Worst is Fanning, playing another witness of the shooting incident who starts talking like a religious prophet and demanding that everybody pray with her in the aftermath. Fanning is capable of good work, but more often than not, her acting just screams, "I'm acting!" When she overacts, she makes movies rather uncomfortable.

The movie has a lot of subplots, which means the performers get shortchanged. I would've liked to have seen more of the Haley character, but he's forced into the background. I'm thinking there might be a three-hour cut of this thing somewhere. If it exists, I don't want to see it.

SPECIAL FEATURES: Director Rowan Woods provides a commentary.


Sunshine Cleaning

ANCHOR BAY

MOVIE B

SPECIAL FEATURES B-

DVD GEEK FACTOR 6

(OUT OF 10)

Amy Adams and Emily Blunt are terrific as sisters who start a crime-scene-cleanup business while knowing little about the trade they are entering. This dark comedy stumbles a bit at times, but the two actresses are so solid that any inconsistencies can be tolerated. Plus, Alan Arkin plays their dad, and his presence is never a bad thing.

Rose (Adams), a former head cheerleader in her high school days, has fallen on hard times. She's a single mom, carrying on an affair with Mac, a married cop (Steve Zahn), and working as a cleaning lady. When Mac discovers that people who clean up crime scenes make a ton of dough, he tells Rose, and a business is born.

Enter Norah (Blunt), who makes Rose's life look like Easy Street. She's never found a way to cope with the death of her mother; she works dead-end jobs, smokes a lot of pot and always lets her sister down.
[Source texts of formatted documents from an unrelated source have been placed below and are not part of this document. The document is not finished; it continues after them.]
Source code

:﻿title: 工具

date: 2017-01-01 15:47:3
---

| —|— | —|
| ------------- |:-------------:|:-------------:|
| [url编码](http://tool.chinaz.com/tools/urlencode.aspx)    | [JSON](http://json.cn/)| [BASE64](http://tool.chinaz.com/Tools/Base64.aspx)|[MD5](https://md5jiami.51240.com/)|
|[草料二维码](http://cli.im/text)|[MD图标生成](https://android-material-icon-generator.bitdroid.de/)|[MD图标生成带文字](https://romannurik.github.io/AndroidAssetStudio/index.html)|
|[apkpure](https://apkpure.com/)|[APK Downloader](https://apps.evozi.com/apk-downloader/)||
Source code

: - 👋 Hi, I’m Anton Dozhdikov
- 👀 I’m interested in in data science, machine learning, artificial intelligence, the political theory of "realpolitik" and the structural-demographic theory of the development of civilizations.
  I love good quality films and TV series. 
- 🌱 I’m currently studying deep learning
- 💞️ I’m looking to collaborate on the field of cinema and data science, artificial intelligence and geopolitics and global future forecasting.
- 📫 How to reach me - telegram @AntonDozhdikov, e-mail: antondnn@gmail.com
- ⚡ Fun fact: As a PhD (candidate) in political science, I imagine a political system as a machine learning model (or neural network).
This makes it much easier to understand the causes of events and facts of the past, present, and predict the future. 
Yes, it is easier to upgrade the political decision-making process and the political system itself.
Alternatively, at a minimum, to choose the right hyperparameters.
She begrudgingly agrees to go along with her sister's business venture, and soon finds herself scraping brains off of walls and illegally dumping soiled mattresses in dumpsters.

Whenever the story focuses on Adams and Blunt, it works; ditto the subplot with Adams and the reliable Zahn. But a side story involving Mary Lynn Rajskub as the daughter of a dead mother who the two sisters clean up after is a waste of time.

The movie also manages to be funny, and considering the subject matter, that's no small feat. A scene in which Adams is attending a baby shower and must explain to her former classmates the details of her job is one of the best things that Adams has done. She and Blunt make all of their scenes together work; they are very believable as sisters. Arkin has a few good laughs as a hapless man trying to peddle canned popcorn and shrimp to make a quick buck. Overall, this is definitely worth a rental.

SPECIAL FEATURES: A director's commentary and an interesting interview with a couple of women who actually own a business similar to the one depicted.